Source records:

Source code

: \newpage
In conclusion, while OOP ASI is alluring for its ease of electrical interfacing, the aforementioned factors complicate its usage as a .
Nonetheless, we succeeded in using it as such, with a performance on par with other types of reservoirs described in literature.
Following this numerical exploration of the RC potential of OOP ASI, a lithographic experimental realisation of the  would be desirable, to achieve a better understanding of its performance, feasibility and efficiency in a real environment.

* * *

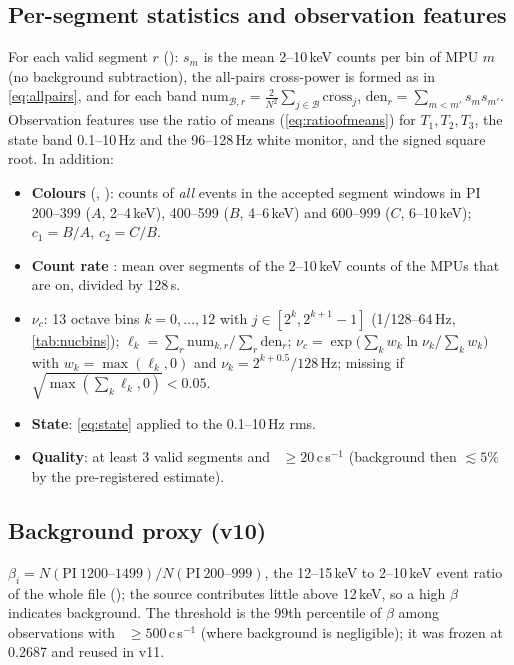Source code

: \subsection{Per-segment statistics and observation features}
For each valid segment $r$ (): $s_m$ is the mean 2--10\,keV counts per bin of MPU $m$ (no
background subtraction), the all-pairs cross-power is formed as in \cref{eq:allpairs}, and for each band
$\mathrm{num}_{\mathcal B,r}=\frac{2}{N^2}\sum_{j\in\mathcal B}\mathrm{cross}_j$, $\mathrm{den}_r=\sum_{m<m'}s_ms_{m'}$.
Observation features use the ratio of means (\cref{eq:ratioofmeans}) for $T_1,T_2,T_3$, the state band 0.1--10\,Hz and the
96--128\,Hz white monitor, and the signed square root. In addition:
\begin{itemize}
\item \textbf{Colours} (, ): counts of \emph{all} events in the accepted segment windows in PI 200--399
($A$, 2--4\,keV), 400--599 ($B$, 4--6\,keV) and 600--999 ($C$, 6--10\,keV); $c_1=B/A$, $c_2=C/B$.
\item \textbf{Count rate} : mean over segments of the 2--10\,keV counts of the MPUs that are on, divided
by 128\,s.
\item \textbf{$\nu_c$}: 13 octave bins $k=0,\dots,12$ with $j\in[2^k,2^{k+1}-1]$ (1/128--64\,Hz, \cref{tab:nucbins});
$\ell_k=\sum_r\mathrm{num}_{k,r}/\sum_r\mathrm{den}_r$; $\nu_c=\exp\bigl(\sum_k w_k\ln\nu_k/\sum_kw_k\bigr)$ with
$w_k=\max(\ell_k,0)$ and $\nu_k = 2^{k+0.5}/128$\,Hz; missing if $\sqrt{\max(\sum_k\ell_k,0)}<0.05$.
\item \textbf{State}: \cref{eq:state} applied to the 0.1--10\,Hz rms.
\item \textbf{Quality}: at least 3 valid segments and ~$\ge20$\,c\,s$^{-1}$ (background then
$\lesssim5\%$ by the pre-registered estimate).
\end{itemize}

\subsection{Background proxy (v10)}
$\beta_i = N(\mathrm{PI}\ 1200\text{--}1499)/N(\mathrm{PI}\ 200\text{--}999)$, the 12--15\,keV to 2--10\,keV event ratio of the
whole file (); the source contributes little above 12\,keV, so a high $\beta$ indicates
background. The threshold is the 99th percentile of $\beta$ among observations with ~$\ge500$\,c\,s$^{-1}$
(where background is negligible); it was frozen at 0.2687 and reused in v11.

==

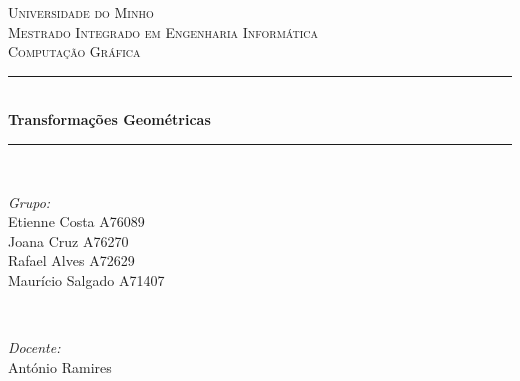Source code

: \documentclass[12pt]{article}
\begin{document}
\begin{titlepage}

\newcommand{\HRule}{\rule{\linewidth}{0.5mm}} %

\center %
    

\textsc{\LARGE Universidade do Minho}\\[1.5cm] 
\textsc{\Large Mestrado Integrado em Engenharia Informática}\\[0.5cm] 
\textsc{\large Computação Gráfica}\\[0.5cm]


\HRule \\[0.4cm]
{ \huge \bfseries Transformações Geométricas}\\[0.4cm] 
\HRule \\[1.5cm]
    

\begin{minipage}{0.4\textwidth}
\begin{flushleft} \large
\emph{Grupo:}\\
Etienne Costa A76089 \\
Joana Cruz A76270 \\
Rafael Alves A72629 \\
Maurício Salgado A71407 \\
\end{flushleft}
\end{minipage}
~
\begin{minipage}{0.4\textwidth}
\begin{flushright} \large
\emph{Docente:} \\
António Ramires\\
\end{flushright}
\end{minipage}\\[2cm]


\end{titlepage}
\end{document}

_WORK INSTRUCTIONS_: Using the entries shown above, reproduce verbatim the lines from the line bearing "are on, divided" to the line bearing "13 octave bins", inclusive.

_REPLY_:
\item \textbf{Count rate} : mean over segments of the 2--10\,keV counts of the MPUs that are on, divided
by 128\,s.
\item \textbf{$\nu_c$}: 13 octave bins $k=0,\dots,12$ with $j\in[2^k,2^{k+1}-1]$ (1/128--64\,Hz, \cref{tab:nucbins});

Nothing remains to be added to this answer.